PROFILE: Is the old Chesapeake school really haunted?
Published 11:04 pm Saturday, February 21, 2009
CHESAPEAKE — There was a time when the sight of a young child would not be unique in the halls of the what is now the Chesapeake Community Center. That’s because the old buff brick building on State Route 7 was once the East School in the upper end of Chesapeake.
But today it is a gym and home of a food pantry, which means the place is the hangout for adults. So who is that little girl who allegedly roams the halls?
Her story remains a mystery but her “existence” is a reality, at least to those who claim to have seen her.
It begins one afternoon about a year ago when a Marshall University student was working out in the gym. He went out to the hall to get a drink of water from the fountain and looked down the hall and saw her.
Curious, he went to director Ruth Damron and asked, “Who’s the little girl?”
Damron looked down the hall and saw no one.
“But I saw a little girl in a blue dress and long blonde hair,” he told Damron.
“I just kind of laughed,” Damron recalled.

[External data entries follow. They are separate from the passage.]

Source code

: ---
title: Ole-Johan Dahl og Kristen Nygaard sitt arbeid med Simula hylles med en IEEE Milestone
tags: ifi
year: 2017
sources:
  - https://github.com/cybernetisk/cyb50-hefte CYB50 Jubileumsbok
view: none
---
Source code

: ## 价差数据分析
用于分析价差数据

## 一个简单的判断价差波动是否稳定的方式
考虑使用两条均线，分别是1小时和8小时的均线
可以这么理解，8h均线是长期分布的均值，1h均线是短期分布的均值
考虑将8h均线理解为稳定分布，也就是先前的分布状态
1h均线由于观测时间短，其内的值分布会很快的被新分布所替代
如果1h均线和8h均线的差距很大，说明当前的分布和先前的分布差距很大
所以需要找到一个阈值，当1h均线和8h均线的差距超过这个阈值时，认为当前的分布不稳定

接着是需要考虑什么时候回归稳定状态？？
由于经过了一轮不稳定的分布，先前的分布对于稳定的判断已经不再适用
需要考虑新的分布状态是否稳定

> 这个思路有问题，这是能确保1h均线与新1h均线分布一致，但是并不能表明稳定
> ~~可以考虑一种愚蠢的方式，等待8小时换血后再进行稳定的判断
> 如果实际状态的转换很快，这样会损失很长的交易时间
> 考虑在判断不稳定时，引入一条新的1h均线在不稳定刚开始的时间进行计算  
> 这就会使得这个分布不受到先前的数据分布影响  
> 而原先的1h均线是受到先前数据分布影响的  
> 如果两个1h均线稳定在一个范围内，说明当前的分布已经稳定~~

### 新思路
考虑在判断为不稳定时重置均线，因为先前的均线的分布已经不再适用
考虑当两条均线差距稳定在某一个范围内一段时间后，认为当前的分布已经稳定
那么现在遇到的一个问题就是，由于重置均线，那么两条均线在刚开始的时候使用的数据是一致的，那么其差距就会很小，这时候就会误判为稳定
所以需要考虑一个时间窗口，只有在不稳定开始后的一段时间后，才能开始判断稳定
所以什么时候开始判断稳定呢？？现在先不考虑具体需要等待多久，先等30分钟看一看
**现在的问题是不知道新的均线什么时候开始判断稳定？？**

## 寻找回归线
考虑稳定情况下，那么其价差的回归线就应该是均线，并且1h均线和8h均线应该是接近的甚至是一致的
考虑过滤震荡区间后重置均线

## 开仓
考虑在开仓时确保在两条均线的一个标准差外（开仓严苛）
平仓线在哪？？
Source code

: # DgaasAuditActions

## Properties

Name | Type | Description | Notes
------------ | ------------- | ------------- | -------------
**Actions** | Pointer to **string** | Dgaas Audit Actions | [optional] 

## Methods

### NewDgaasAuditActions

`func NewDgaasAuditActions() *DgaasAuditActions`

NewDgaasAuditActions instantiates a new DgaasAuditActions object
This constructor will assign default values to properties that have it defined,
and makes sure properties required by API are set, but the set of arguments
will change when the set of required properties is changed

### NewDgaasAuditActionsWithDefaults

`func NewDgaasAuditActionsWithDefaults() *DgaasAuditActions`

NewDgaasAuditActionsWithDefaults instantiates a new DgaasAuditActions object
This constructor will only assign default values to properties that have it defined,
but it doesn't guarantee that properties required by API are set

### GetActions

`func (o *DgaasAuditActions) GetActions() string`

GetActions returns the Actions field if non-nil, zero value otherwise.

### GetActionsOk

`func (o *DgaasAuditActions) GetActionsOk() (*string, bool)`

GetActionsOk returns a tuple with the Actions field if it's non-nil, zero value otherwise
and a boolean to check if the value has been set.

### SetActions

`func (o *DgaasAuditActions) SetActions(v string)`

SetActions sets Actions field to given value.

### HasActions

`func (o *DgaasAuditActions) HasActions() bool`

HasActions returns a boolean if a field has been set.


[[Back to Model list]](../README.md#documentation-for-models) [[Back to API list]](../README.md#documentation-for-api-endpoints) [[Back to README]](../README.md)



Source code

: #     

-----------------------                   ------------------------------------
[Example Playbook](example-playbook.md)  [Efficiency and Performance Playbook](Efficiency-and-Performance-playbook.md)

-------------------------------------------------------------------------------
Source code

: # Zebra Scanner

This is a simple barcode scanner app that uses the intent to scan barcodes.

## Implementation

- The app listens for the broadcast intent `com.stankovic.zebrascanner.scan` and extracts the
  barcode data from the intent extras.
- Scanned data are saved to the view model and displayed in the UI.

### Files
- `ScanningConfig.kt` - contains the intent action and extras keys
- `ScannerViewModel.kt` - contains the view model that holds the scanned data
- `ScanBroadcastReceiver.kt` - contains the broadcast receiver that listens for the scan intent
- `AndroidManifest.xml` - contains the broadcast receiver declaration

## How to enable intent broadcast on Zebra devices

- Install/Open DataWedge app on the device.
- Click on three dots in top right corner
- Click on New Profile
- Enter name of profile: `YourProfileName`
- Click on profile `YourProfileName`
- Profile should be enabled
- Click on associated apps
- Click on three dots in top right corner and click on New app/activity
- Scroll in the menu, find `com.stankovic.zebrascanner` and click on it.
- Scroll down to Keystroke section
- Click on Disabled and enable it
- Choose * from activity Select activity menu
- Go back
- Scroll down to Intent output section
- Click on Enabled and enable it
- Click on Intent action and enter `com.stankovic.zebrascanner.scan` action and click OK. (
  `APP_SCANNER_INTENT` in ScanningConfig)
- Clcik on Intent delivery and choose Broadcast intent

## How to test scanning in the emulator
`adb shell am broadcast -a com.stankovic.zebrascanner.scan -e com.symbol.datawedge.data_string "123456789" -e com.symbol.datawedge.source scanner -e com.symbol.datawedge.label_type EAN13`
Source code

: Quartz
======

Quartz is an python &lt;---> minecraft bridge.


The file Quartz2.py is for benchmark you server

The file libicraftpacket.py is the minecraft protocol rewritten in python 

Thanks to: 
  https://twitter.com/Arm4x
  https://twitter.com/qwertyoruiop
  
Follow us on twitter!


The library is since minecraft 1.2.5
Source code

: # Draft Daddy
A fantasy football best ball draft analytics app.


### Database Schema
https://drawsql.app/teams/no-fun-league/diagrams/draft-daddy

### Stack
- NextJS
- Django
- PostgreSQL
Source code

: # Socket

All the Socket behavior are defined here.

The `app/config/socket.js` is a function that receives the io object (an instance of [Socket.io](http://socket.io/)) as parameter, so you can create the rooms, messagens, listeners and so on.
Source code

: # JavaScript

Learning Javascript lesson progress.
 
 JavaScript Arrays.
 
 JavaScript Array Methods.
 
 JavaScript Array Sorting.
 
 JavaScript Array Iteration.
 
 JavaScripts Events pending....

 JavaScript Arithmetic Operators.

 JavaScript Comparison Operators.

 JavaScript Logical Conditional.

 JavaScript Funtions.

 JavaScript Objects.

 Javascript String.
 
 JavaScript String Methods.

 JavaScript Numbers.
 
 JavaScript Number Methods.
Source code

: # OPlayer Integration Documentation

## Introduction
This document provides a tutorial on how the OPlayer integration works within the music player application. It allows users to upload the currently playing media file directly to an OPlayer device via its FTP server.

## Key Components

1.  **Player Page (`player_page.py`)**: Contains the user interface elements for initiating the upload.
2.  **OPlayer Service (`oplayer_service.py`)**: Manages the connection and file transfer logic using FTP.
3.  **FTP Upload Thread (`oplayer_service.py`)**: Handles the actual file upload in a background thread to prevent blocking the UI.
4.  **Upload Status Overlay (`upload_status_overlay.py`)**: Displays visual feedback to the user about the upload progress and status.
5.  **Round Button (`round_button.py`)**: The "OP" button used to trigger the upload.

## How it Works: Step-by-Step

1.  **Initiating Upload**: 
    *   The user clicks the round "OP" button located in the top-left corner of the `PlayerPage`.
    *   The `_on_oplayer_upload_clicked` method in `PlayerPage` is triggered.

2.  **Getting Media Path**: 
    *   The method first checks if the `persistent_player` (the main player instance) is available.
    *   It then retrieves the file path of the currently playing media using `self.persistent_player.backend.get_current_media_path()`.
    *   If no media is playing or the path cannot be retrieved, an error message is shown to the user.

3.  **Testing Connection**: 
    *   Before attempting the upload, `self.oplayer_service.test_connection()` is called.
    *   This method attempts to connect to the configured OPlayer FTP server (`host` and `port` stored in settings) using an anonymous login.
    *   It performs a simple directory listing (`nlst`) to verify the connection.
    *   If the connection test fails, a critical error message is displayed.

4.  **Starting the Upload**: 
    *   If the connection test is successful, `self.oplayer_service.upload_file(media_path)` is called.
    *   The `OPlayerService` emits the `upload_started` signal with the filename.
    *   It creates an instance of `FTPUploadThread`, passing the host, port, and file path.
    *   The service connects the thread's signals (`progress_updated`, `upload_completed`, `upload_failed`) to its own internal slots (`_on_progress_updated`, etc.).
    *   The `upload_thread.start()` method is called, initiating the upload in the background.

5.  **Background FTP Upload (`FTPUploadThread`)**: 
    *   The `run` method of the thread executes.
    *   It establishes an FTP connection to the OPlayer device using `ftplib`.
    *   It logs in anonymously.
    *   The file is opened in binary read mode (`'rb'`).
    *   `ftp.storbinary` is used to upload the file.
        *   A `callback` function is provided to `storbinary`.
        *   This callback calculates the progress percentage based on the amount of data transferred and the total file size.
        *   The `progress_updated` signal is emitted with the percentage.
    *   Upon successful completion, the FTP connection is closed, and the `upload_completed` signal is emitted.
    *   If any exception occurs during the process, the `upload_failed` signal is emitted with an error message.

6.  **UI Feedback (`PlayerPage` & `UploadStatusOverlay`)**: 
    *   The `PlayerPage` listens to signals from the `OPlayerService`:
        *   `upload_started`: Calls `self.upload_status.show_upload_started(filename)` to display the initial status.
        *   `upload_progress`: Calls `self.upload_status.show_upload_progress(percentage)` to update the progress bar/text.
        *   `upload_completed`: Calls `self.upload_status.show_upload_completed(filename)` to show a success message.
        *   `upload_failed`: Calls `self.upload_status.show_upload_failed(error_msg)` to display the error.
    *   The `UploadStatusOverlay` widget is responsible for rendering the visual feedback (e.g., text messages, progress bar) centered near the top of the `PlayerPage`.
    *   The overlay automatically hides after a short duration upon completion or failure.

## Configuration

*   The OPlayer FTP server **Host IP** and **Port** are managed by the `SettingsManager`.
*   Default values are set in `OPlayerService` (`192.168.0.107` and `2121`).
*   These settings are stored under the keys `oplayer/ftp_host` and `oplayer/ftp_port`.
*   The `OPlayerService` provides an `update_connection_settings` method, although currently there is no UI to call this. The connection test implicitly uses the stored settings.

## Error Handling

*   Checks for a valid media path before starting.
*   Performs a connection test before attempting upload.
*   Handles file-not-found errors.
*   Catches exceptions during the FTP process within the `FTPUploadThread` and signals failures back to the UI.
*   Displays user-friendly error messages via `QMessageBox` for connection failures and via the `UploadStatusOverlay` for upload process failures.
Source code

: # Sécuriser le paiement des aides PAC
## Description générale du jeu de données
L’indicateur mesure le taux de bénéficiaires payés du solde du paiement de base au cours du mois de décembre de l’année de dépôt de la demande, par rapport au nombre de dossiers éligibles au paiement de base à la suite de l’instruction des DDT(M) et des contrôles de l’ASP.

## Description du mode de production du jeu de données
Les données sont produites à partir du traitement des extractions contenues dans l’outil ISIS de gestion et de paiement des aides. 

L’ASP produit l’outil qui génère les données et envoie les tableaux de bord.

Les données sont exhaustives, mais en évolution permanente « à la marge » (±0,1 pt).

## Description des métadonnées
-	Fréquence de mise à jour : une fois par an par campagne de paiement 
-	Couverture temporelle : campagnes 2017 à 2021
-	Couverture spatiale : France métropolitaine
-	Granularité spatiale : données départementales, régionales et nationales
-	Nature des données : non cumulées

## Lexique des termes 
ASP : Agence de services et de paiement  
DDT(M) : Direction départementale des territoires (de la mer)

But the student was adamant about what he had seen.
“He came back and he saw it again,” Damron said.
The next sighting came after that when a young child came to the center with her father. She slipped into the ladies room and saw the little girl.
“I just saw a little girl behind me in the mirror and but when I turned around she wasn’t there,” Damron recalls the child telling her.
That got the director to do some detective work and checked in with a family member who is an informal historian of the county.
What she learned could be an answer.
“There was a little girl who was made to commit suicide with her grandmother when the two jumped off a bridge,” Damron said. “Somehow she has gotten transported into this school. Maybe it is the noise. She has chosen this place to live now.”
The suicide, Damron was told, happened around the turn of the century and occurred at the Symmes Creek Bridge.
The story does give the director some explanation for her own experiences with unexplained phenomena.
“I will hear footsteps in the hallway and think somebody is coming into my office,” Damron said.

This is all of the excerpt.